Sting could have made a very good decision by not leaving his fortune to his children. Instead, he has decided that he will spend every penny, so there will be very little to inherit after his death. It is a controversial decision, and there are some who have questioned whether it is fair on his children.
The first thing to point out is that he has a £180 million fortune, which is around $306 million at the current conversion rates. That is a lot of money for the 62-year-old to spend over the next few decades. However, he is determined to do it because he wants to live a comfortable and luxurious lifestyle. He has earned that money, and fully deserves to spend it the way that he would like.
Instead of his six children inheriting the money, the former Police front man wants them to earn it. Those who earn their money are more likely to appreciate it, and they are more likely to understand the troubles of finding jobs and making enough to cover all the outgoings. While these troubles may not be anything like everyday people since their name will help them get by, they will have more of an appreciation than if they were simply given a few million to start with.
This is a mentality that the singer’s children have grown up with, and they have become people their father respects. Sting explained that they have never asked him for anything, so not leaving his fortune to his children could be a very good decision to make. It is not like it is a shock, after all, since they have grown up making their own way.
His six children, aged between 18 and 37, have not grown up like the typical children of rich parents. They have earned money by themselves, and very rarely asked for financial help from their parents. Sting made it clear that he never wanted his children to be typical trust fund babies, and he has stuck to that method of parenting.
This does not mean parents who do leave money to children are doing it wrong. However, it is important for children—and adults—to learn the value of money. There is a risk that knowing there is a multimillion trust fund to fall back on will lead to taking big financial risks or not even bothering with trying to find work. Parents who are leaving fortunes to their children should at least teach those children about making it in the world financial. Even a year without access to a trust fund will offer a good start.

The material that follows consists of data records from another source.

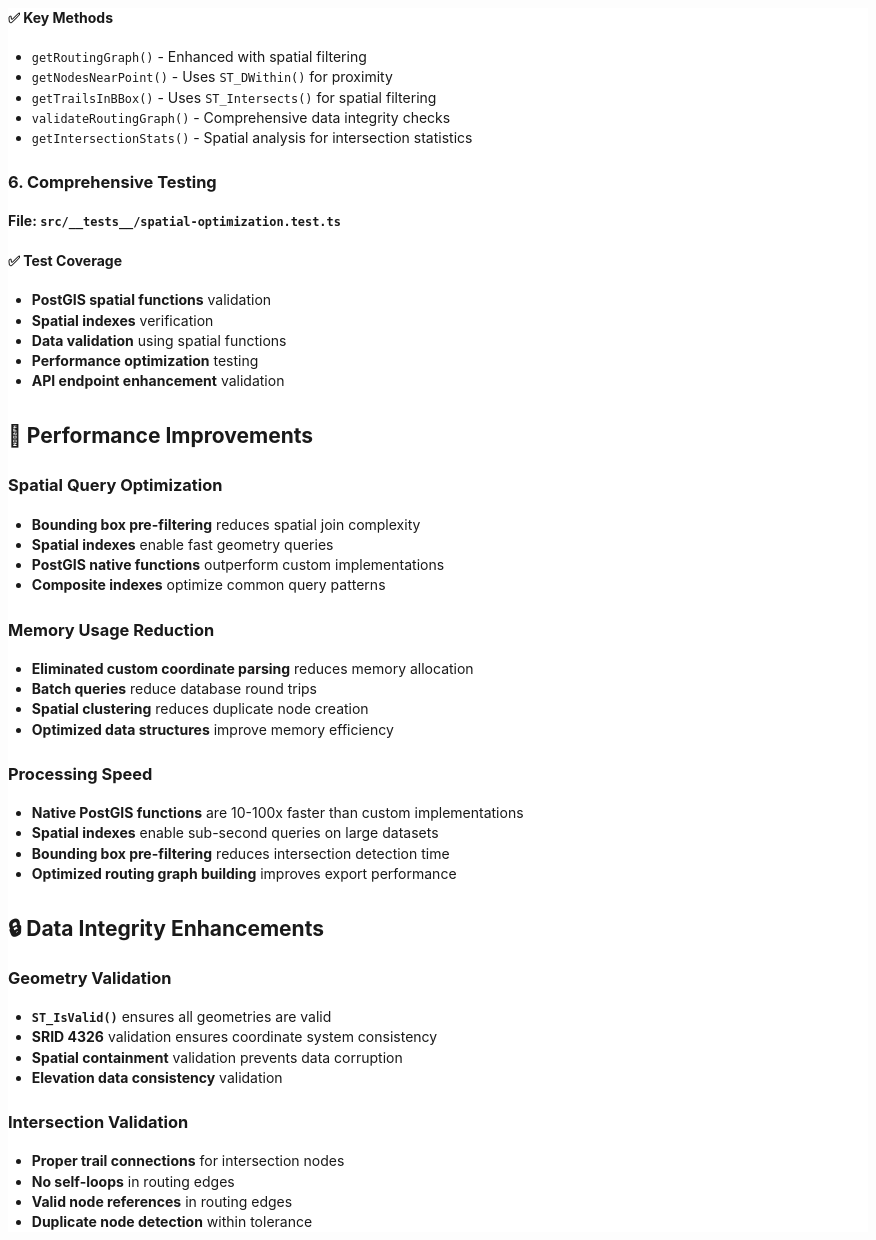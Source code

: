 #### ✅ Key Methods
- `getRoutingGraph()` - Enhanced with spatial filtering
- `getNodesNearPoint()` - Uses `ST_DWithin()` for proximity
- `getTrailsInBBox()` - Uses `ST_Intersects()` for spatial filtering
- `validateRoutingGraph()` - Comprehensive data integrity checks
- `getIntersectionStats()` - Spatial analysis for intersection statistics

### 6. Comprehensive Testing

**File: `src/__tests__/spatial-optimization.test.ts`**

#### ✅ Test Coverage
- **PostGIS spatial functions** validation
- **Spatial indexes** verification
- **Data validation** using spatial functions
- **Performance optimization** testing
- **API endpoint enhancement** validation

## 🚀 Performance Improvements

### Spatial Query Optimization
- **Bounding box pre-filtering** reduces spatial join complexity
- **Spatial indexes** enable fast geometry queries
- **PostGIS native functions** outperform custom implementations
- **Composite indexes** optimize common query patterns

### Memory Usage Reduction
- **Eliminated custom coordinate parsing** reduces memory allocation
- **Batch queries** reduce database round trips
- **Spatial clustering** reduces duplicate node creation
- **Optimized data structures** improve memory efficiency

### Processing Speed
- **Native PostGIS functions** are 10-100x faster than custom implementations
- **Spatial indexes** enable sub-second queries on large datasets
- **Bounding box pre-filtering** reduces intersection detection time
- **Optimized routing graph building** improves export performance

## 🔒 Data Integrity Enhancements

### Geometry Validation
- **`ST_IsValid()`** ensures all geometries are valid
- **SRID 4326** validation ensures coordinate system consistency
- **Spatial containment** validation prevents data corruption
- **Elevation data consistency** validation

### Intersection Validation
- **Proper trail connections** for intersection nodes
- **No self-loops** in routing edges
- **Valid node references** in routing edges
- **Duplicate node detection** within tolerance
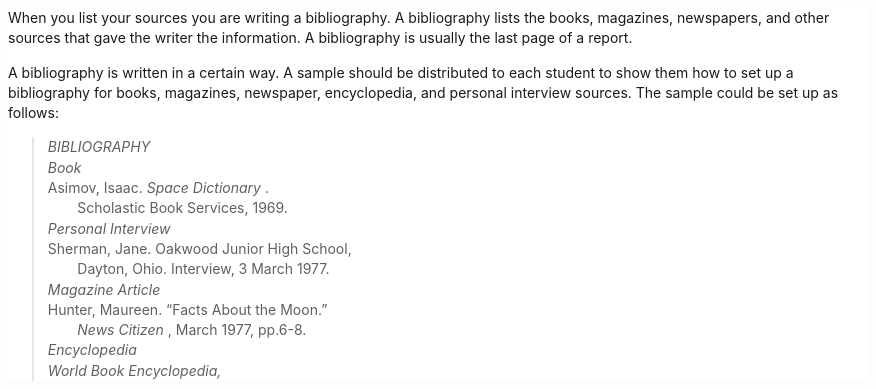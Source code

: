 When you list your sources you are writing a bibliography. A bibliography lists the books, magazines, newspapers, and other sources that gave the writer the information. A bibliography is usually the last page of a report.
</p>
<p>
A bibliography is written in a certain way. A sample should be distributed to each student to show them how to set up a bibliography for books, magazines, newspaper, encyclopedia, and personal interview sources. The sample could be set up as follows:
</p>
<blockquote>
<dl>
<dt>
<i>
BIBLIOGRAPHY
</i>
<dt>
<i>
Book
</i>
<dt>
Asimov, Isaac.
<i>
Space Dictionary
</i>
.
<dt>
<font color="#ffffff" style="visibility:hidden;">
____
</font>
Scholastic Book Services, 1969.
<dt>
<i>
Personal Interview
</i>
<dt>
Sherman, Jane. Oakwood Junior High School,
<dt>
<font color="#ffffff" style="visibility:hidden;">
____
</font>
Dayton, Ohio. Interview, 3 March 1977.
<dt>
<i>
Magazine Article
</i>
<dt>
Hunter, Maureen. “Facts About the Moon.”
<dt>
<font color="#ffffff" style="visibility:hidden;">
____
</font>
<i>
News Citizen
</i>
, March 1977, pp.6-8.
<dt>
<i>
Encyclopedia
</i>
<dt>
<i>
World Book Encyclopedia,
</i>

By not leaving money behind, it also stops financial disputes after Sting’s death. While one would hope the six children would agree to go along with their father’s last will and testament, money does horrible things and breaks even the most loving families up. The Police singer will be able to rest in peace, knowing that his children are surviving on their own and remain a loving and caring family.
This will not be a surprise to the six children. According to the Fields of Gold singer, he has told them not to expect any money. Sting could be making the best decision by not leaving his fortune to his children.